Parents speak very highly of the nursery and mention that staff go 'above and beyond' for their children. They give examples of ideas staff have suggested for home learning, such as simple word cards and pictures that have been provided to help support children's emerging language. Parents of children who speak English as an additional language report that their children's home language is celebrated in the nursery.

The leaders' meticulous monitoring of children's progress helps staff to identify gaps in children's learning and development. They have instigated an exceptional programme to support communication and language, and they work extremely hard to highlight the support needed for children who may not have the same experiences as other children. There is an exceptionally strong programme of support for staff when they first join the nursery.

Leaders put a detailed and highly effective programme of training and mentoring in place for these staff. Any inconsistencies in the quality of teaching, however slight, are being swiftly identified and addressed, with the aim that all staff will develop the skills and confidence they need to deliver teaching of a high quality.Staff benefit from leaders who support them extremely well.

They mention that the management team has an 'open door policy'. Staff report very high levels of well-being. They comment on the support they receive to manage their workload and how valued and appreciated they feel.

Leaders recognise that a happy and stable workforce is a real asset and has a very positive impact on the experiences of children. Staff say that they feel valued, that they are encouraged to progress and that the nursery is a lovely place in which to work.Children are generally well supported to learn about healthy lifestyles.

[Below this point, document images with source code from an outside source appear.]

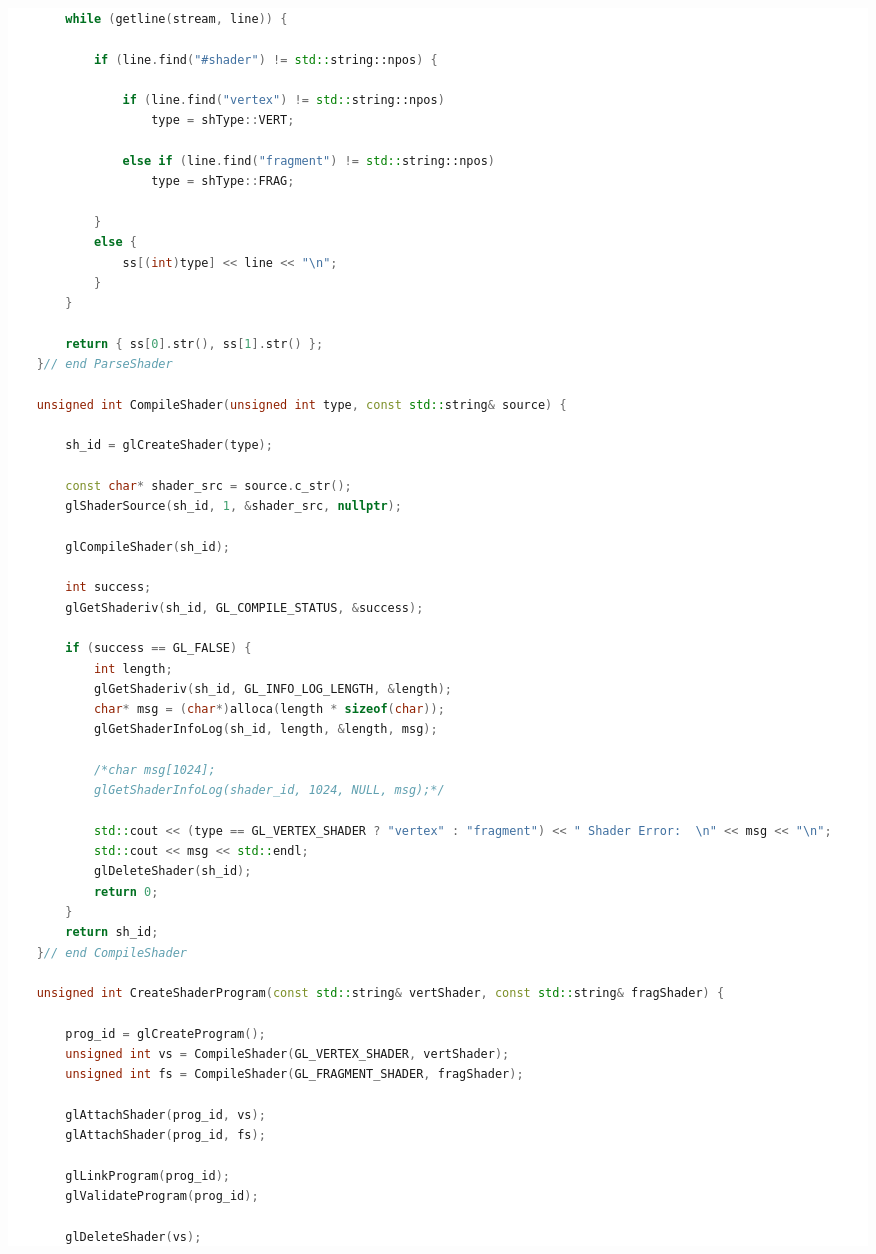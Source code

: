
 ```c++ title="ShaderProgram.h"
		while (getline(stream, line)) {

			if (line.find("#shader") != std::string::npos) {

				if (line.find("vertex") != std::string::npos)
					type = shType::VERT;

				else if (line.find("fragment") != std::string::npos)
					type = shType::FRAG;

			}
			else {
				ss[(int)type] << line << "\n";
			}
		}

		return { ss[0].str(), ss[1].str() };
	}// end ParseShader

	unsigned int CompileShader(unsigned int type, const std::string& source) {

		sh_id = glCreateShader(type);

		const char* shader_src = source.c_str();
		glShaderSource(sh_id, 1, &shader_src, nullptr);

		glCompileShader(sh_id);

		int success;
		glGetShaderiv(sh_id, GL_COMPILE_STATUS, &success);

		if (success == GL_FALSE) {
			int length;
			glGetShaderiv(sh_id, GL_INFO_LOG_LENGTH, &length);
			char* msg = (char*)alloca(length * sizeof(char));
			glGetShaderInfoLog(sh_id, length, &length, msg);

			/*char msg[1024];
			glGetShaderInfoLog(shader_id, 1024, NULL, msg);*/

			std::cout << (type == GL_VERTEX_SHADER ? "vertex" : "fragment") << " Shader Error:  \n" << msg << "\n";
			std::cout << msg << std::endl;
			glDeleteShader(sh_id);
			return 0;
		}
		return sh_id;
	}// end CompileShader

	unsigned int CreateShaderProgram(const std::string& vertShader, const std::string& fragShader) {

		prog_id = glCreateProgram();
		unsigned int vs = CompileShader(GL_VERTEX_SHADER, vertShader);
		unsigned int fs = CompileShader(GL_FRAGMENT_SHADER, fragShader);

		glAttachShader(prog_id, vs);
		glAttachShader(prog_id, fs);

		glLinkProgram(prog_id);
		glValidateProgram(prog_id);

		glDeleteShader(vs);
```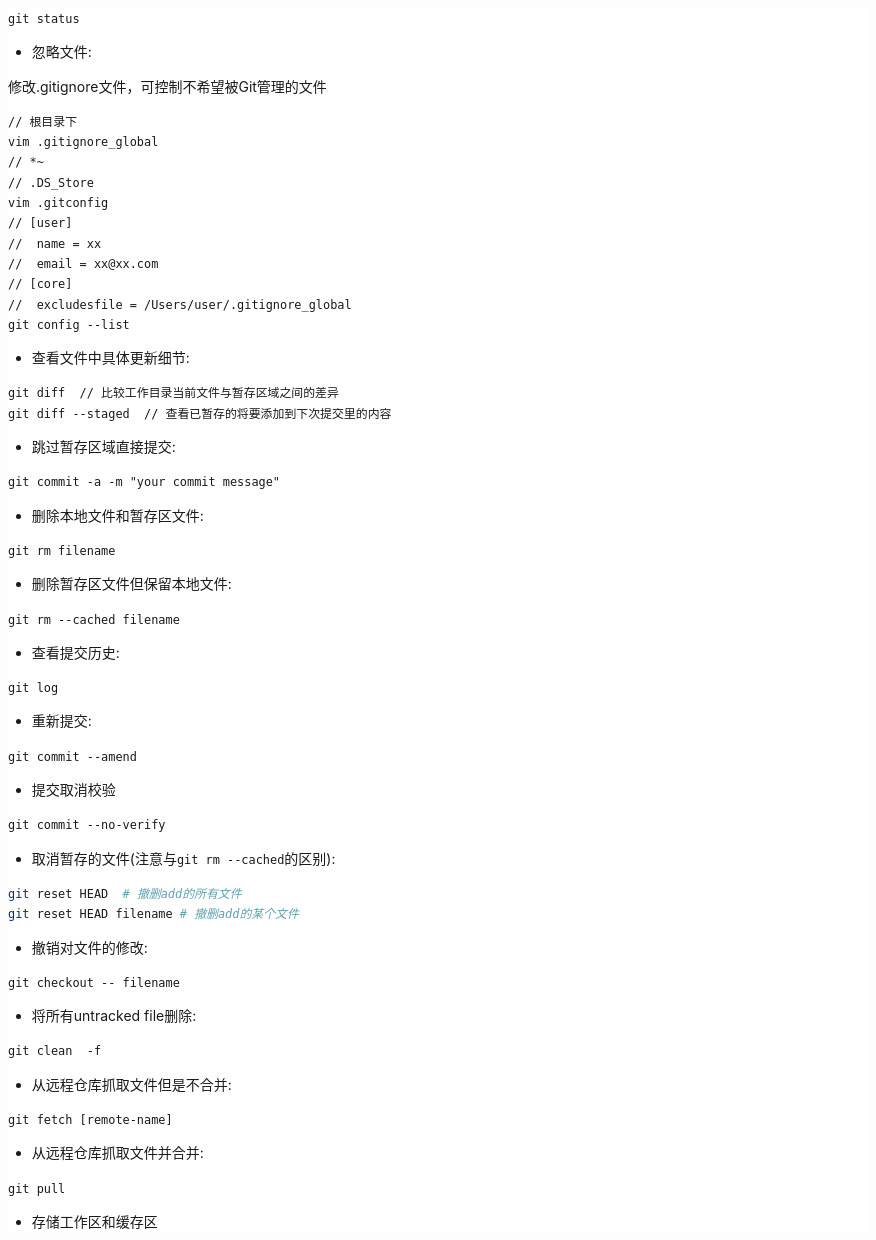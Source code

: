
 ```
git status
```
* 忽略文件: 

修改.gitignore文件，可控制不希望被Git管理的文件
```
// 根目录下
vim .gitignore_global
// *~
// .DS_Store
vim .gitconfig
// [user]
// 	name = xx
//	email = xx@xx.com
// [core]
// 	excludesfile = /Users/user/.gitignore_global
git config --list
```
* 查看文件中具体更新细节: 
```
git diff  // 比较工作目录当前文件与暂存区域之间的差异
git diff --staged  // 查看已暂存的将要添加到下次提交里的内容
```
* 跳过暂存区域直接提交: 
```
git commit -a -m "your commit message"
```
* 删除本地文件和暂存区文件: 
```
git rm filename
```
* 删除暂存区文件但保留本地文件: 
```
git rm --cached filename
```
* 查看提交历史: 
```
git log
```
* 重新提交: 
```
git commit --amend
```
* 提交取消校验
```
git commit --no-verify
```
* 取消暂存的文件(注意与`git rm --cached`的区别): 
```bash
git reset HEAD  # 撤删add的所有文件
git reset HEAD filename # 撤删add的某个文件
```
* 撤销对文件的修改: 
```
git checkout -- filename
```
* 将所有untracked file删除: 
```
git clean  -f
```
* 从远程仓库抓取文件但是不合并: 
```
git fetch [remote-name]
```
* 从远程仓库抓取文件并合并: 
```
git pull
```
* 存储工作区和缓存区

They have opportunities to run, climb and cycle, which promotes good physical health. However, staff do not consistently help children to learn about healthy eating. For example, they do not make the most of daily routines, such as mealtimes, to discuss the types of food needed to help keep their bodies healthy.

Staff place a very high value on promoting children's communication skills. They plan specialised activities with individuals or small groups of children. This helps children to maintain focus and develop good listening skills.

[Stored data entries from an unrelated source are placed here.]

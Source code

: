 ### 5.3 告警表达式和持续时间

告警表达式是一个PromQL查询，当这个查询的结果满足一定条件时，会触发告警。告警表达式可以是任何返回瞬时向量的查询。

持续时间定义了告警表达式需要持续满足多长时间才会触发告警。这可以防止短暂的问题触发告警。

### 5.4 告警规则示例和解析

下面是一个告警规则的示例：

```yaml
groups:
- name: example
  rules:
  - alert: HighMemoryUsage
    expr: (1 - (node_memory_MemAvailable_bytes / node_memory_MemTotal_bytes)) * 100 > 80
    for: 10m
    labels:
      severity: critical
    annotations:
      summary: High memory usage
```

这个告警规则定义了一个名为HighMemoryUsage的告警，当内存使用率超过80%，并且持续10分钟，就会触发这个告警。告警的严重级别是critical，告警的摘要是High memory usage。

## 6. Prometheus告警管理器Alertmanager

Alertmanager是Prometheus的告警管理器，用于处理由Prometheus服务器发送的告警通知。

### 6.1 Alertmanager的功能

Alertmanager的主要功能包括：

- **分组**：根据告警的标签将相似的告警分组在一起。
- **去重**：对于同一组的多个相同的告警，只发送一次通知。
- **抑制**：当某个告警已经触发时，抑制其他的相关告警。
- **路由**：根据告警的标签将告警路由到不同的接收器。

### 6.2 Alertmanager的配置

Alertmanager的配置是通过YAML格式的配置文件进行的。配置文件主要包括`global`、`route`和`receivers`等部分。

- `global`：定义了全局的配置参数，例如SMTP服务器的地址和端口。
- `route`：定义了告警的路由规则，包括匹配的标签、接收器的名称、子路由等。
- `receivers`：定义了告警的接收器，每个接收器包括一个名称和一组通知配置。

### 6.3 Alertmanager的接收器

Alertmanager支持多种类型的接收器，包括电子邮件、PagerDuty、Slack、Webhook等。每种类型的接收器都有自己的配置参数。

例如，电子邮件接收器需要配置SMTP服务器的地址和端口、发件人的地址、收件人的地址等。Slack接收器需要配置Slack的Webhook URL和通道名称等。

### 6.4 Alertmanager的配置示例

Staff introduce very young children to new words, for example, when pointing to body parts. This skilful and sequential teaching allows children to grasp new language as they gleefully show the inspector their 'knee' and 'foot'.Children form strong relationships with the adults who care so well for them.

They embrace and cuddle staff who are special to them and engage them in conversations about their home life. Staff have a detailed knowledge of children's backgrounds and use this information to help children feel valued, as the staff take an interest in them. Adults are respectful of children, and they are aware of children's individual care needs, particularly those children with SEND.

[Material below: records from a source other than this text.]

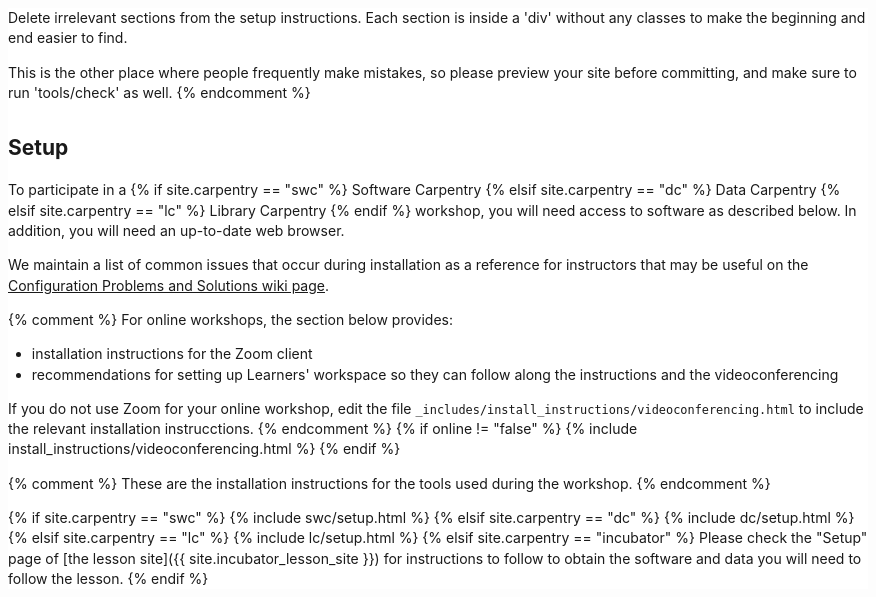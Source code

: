 Delete irrelevant sections from the setup instructions.  Each
section is inside a 'div' without any classes to make the beginning
and end easier to find.

This is the other place where people frequently make mistakes, so
please preview your site before committing, and make sure to run
'tools/check' as well.
{% endcomment %}

<h2 id="setup">Setup</h2>

<p>
  To participate in a
  {% if site.carpentry == "swc" %}
  Software Carpentry
  {% elsif site.carpentry == "dc" %}
  Data Carpentry
  {% elsif site.carpentry == "lc" %}
  Library Carpentry
  {% endif %}
  workshop,
  you will need access to software as described below.
  In addition, you will need an up-to-date web browser.
</p>
<p>
  We maintain a list of common issues that occur during installation as a reference for instructors
  that may be useful on the
  <a href = "{{site.swc_github}}/workshop-template/wiki/Configuration-Problems-and-Solutions">Configuration Problems and Solutions wiki page</a>.
</p>

{% comment %}
For online workshops, the section below provides:
- installation instructions for the Zoom client
- recommendations for setting up Learners' workspace so they can follow along
  the instructions and the videoconferencing

If you do not use Zoom for your online workshop, edit the file
`_includes/install_instructions/videoconferencing.html`
to include the relevant installation instrucctions.
{% endcomment %}
{% if online != "false" %}
{% include install_instructions/videoconferencing.html %}
{% endif %}

{% comment %}
These are the installation instructions for the tools used
during the workshop.
{% endcomment %}

{% if site.carpentry == "swc" %}
{% include swc/setup.html %}
{% elsif site.carpentry == "dc" %}
{% include dc/setup.html %}
{% elsif site.carpentry == "lc" %}
{% include lc/setup.html %}
{% elsif site.carpentry == "incubator" %}
Please check the "Setup" page of
[the lesson site]({{ site.incubator_lesson_site }}) for instructions to follow
to obtain the software and data you will need to follow the lesson.
{% endif %}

The leaders and staff work very well with outside professionals to arrange support for children with SEND and those who speak English as an additional language. The nursery's special educational needs coordinator works very effectively to try out recommended strategies, which help children to make very good progress. She identifies the most effective ways to support children who are in receipt of additional funding.


The arrangements for safeguarding are effective.Staff have a secure knowledge of safeguarding. They are aware of the signs that may indicate a child is at risk of being abused, including female genital mutilation, the operation of county lines and the effect from those who may have extreme behaviours and views.

The leaders have stringent recruitment procedures in place and monitor the ongoing suitability of their team. Staff regularly check the premises, inside and outside, to ensure that these areas are safe for children to play and learn in.

What does the setting need to do to improve?

To further improve the quality of the early years provision, the provider should: give children enough time to process their thoughts and ideas when responding to questions make the most of everyday routines to support children to understand the importance of healthy eating.